I apologize for the break, but there has been a lot of work going on behind the scenes. I wish I had been able to share it with you at the time, but I’ll just have to make up for it now.
My post last Monday dealt with the subject of religion in politics. There is a reason for that. On Saturday, there was a political rally called the Family Leadership Summit. Many of the Republican front-runners descended on Iowa to schmooze with religious people who want them to do their bidding (and vice versa).
I took part in a protest of the event and I spent my spare time last week preparing. Most of us in the protest were atheists and agnostics. We’ve had one or two Christians protesting in the past, but no one mentioned that alignment on Saturday.
Our main message was that the founding fathers designed our government with—as Thomas Jefferson put it—a “wall of separation between church and state.” It is our profound belief that this wall protects both the believer and the non-believer. Yet, perplexingly, it seems that a great number of believers do not understand this simple concept.
Today, 57% of Republicans want Christianity to be enshrined as the national religion. Tell me, when has that ever been a good thing for true believers? Religions have always turned bloody and brutal when they gain control of the sword of state. It’s like no one remembers that this nation was first settled by people running from countries that had Christianity as the national religion. Derp!
My pastor used to tell stories about the Anti-Christ rising to power on a world-wide religion that got its start when apostate Christians petitioned their government for a state-run church. Don’t pastors tell those stories anymore?
Forget all that. Doesn’t the very idea of government having a say in what people believe send shivers down your spine? Politics panders to power, and power doesn’t care who it hurts as long as it gets to keep its power.
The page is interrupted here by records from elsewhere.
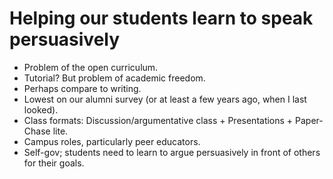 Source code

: Helping our students learn to speak persuasively
================================================

* Problem of the open curriculum.
* Tutorial?  But problem of academic freedom.
* Perhaps compare to writing.
* Lowest on our alumni survey (or at least a few years ago, when I
  last looked).
* Class formats: Discussion/argumentative class + Presentations +
  Paper-Chase lite.
* Campus roles, particularly peer educators.
* Self-gov; students need to learn to argue persuasively in front of
  others for their goals.
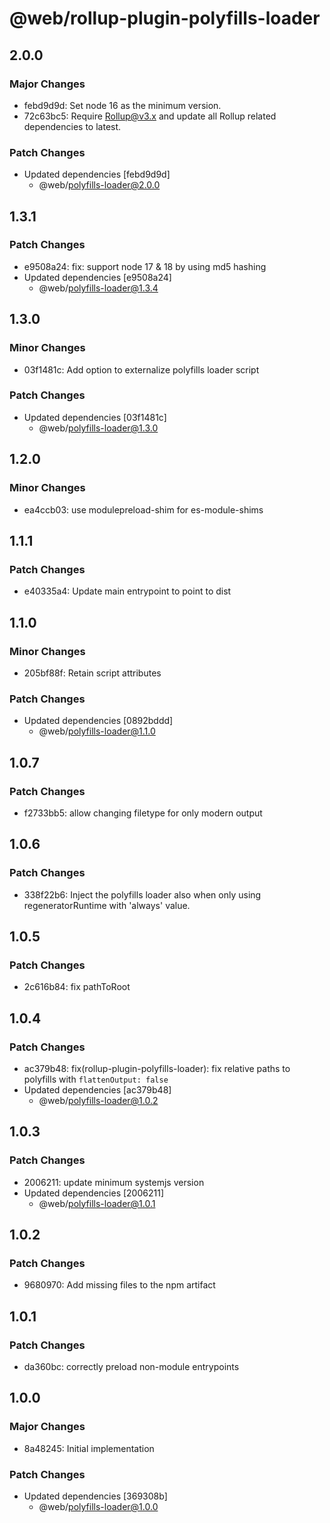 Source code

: # @web/rollup-plugin-polyfills-loader

## 2.0.0

### Major Changes

- febd9d9d: Set node 16 as the minimum version.
- 72c63bc5: Require Rollup@v3.x and update all Rollup related dependencies to latest.

### Patch Changes

- Updated dependencies [febd9d9d]
  - @web/polyfills-loader@2.0.0

## 1.3.1

### Patch Changes

- e9508a24: fix: support node 17 & 18 by using md5 hashing
- Updated dependencies [e9508a24]
  - @web/polyfills-loader@1.3.4

## 1.3.0

### Minor Changes

- 03f1481c: Add option to externalize polyfills loader script

### Patch Changes

- Updated dependencies [03f1481c]
  - @web/polyfills-loader@1.3.0

## 1.2.0

### Minor Changes

- ea4ccb03: use modulepreload-shim for es-module-shims

## 1.1.1

### Patch Changes

- e40335a4: Update main entrypoint to point to dist

## 1.1.0

### Minor Changes

- 205bf88f: Retain script attributes

### Patch Changes

- Updated dependencies [0892bddd]
  - @web/polyfills-loader@1.1.0

## 1.0.7

### Patch Changes

- f2733bb5: allow changing filetype for only modern output

## 1.0.6

### Patch Changes

- 338f22b6: Inject the polyfills loader also when only using regeneratorRuntime with 'always' value.

## 1.0.5

### Patch Changes

- 2c616b84: fix pathToRoot

## 1.0.4

### Patch Changes

- ac379b48: fix(rollup-plugin-polyfills-loader): fix relative paths to polyfills with `flattenOutput: false`
- Updated dependencies [ac379b48]
  - @web/polyfills-loader@1.0.2

## 1.0.3

### Patch Changes

- 2006211: update minimum systemjs version
- Updated dependencies [2006211]
  - @web/polyfills-loader@1.0.1

## 1.0.2

### Patch Changes

- 9680970: Add missing files to the npm artifact

## 1.0.1

### Patch Changes

- da360bc: correctly preload non-module entrypoints

## 1.0.0

### Major Changes

- 8a48245: Initial implementation

### Patch Changes

- Updated dependencies [369308b]
  - @web/polyfills-loader@1.0.0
Does anyone really think that the rich, the powerful, the movers and shakers in government will give a single thought to what God might want once they have the mind-control mechanism of the church in their hands? Who’s kidding whom?
150 years before Jefferson penned that letter, a preacher named Roger Williams said that there should be a hedge of separation between the compromise of government and the pristine garden of the church. Williams was concerned about the corruption of the church. After all, politics is all about compromise, and where is there room for compromise when the will of God is at issue?
The wall of separation serves believers as much, or more than it does nonbelievers. Clearly, if you don’t believe in gods, or believe in a different god than the majority or take your faith more seriously than the average schmoe, you’re going to take a beating when the new politico-church takes power. Ultimately, everyone loses.
Jefferson was right. “Religion is a matter which lies solely between man & his god, that he owes account to none other for his faith or his worship, that the legitimate powers of government reach actions only, and not opinions.”